Paal Flaata
“Rain”

Etichetta: Glitterhouse
Brani: Love trash / It will come down / Right next to nothing / Overflow / Don’t you walk away / Life down here in hell / All the while / Isabella / Wolf’s eyes / Alabaster jar /Bless us all
Produttore: Thomas A. Andersen

Giù il cappello di fronte a questo grande interprete. Paal Flaata, cantante dei disciolti Midnight Choir, una delle più famose rockband norvegesi, pubblica per l’etichetta tedesca Glitterhouse la sua seconda fatica solista, “Rain”, a quasi tre anni di distanza da “In demand”. Della voce di Flaata diremmo, se non corressimo il rischio di sembrare banali, che è una di quelle che potrebbe cantare anche l’elenco del telefono: cupa, profonda, ma anche duttile e dolcissima. Flaata fa parte di quella schiera di cantori, da Scott Walker a Liam McKahey, passando per David Bowie e Nick Cave, capaci di spezzarti il cuore con lo stesso spleen baritono di una notte solitaria passata a consumare pacchetti di sigarette e a sfogliare un vecchio album di fotografie. Con tale invidiabile vantaggio Flaata confeziona un disco di grande intensità, che non spicca per originalità ma semmai per la bellezza di tutti gli undici episodi.
Viene da una caverna nascosta in chissà quale abisso la voce di “Love trash”, pezzo notevole a metà strada tra il blues infetto di Hugo Race e le aperture melodiche dei Cousteau. Sulla stessa scia si pone di diritto la cupa “It will all come down”, mentre altrove è la melodia a prevalere, specie nella cristallina “Don’t you walk away” e nella languida “Life down here in hell”. Impossibile rimanere indifferenti ascoltando una ballata pura come “All the while” o struggimenti come “Isabella” («Isabella, troverai mai la risposta alle tue preghiere?») e “Alabaster jar” («tu sei ciò che ami, non ciò che ama te/e tutto il resto è come polvere/appoggiata su piccoli mucchi di cenere»).

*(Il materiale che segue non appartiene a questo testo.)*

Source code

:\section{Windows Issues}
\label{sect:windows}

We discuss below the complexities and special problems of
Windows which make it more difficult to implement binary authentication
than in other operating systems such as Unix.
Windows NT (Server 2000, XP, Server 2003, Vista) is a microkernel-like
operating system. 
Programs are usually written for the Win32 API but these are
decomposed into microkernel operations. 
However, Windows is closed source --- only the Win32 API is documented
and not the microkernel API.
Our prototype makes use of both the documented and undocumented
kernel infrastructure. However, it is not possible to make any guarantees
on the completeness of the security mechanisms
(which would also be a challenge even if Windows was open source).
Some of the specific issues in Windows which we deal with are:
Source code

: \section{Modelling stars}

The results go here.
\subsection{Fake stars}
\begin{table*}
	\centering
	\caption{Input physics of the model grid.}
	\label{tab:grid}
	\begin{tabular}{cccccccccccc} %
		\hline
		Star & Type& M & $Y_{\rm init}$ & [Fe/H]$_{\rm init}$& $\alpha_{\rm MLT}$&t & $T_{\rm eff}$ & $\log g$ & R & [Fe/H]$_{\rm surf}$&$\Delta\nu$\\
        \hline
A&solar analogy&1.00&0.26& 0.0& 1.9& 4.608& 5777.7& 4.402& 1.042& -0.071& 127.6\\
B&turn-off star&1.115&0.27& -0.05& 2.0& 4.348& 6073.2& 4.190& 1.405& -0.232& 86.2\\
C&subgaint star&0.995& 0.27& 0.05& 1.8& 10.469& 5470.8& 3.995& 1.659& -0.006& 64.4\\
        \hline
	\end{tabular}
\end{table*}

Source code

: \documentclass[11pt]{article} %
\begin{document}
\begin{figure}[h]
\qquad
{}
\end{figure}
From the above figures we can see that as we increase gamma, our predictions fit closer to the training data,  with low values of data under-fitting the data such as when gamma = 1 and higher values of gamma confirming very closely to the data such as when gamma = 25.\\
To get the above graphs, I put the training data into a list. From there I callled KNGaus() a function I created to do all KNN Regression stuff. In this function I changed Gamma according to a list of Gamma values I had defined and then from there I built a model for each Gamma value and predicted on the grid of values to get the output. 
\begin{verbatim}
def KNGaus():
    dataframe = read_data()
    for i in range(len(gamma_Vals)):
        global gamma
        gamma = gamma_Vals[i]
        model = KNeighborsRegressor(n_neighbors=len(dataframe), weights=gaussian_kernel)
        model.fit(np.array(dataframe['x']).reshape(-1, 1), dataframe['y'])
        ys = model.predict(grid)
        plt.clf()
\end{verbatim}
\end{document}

Ma c’è anche il rock, se “Wolf’s eyes” sembra presa a prestito dai Pearl Jam più epici, con la potente linea di basso e le chitarre di Carsten Boe e Ben Lorentzen che si intrecciano a meraviglia. E non manca l’omaggio a Mickey Newbury, uno degli autori preferiti di Flaata, la cui “Bless us all” è posta a chiusura di “Rain”, in versione asciutta con soli organo e loop. Si chiude con una preghiera un album che suona come un classico, capace di mozzarti il fiato soprattutto grazie alle corde vocali del protagonista, che sono di quelle che tutti vorremmo per la serenata più importante della nostra vita.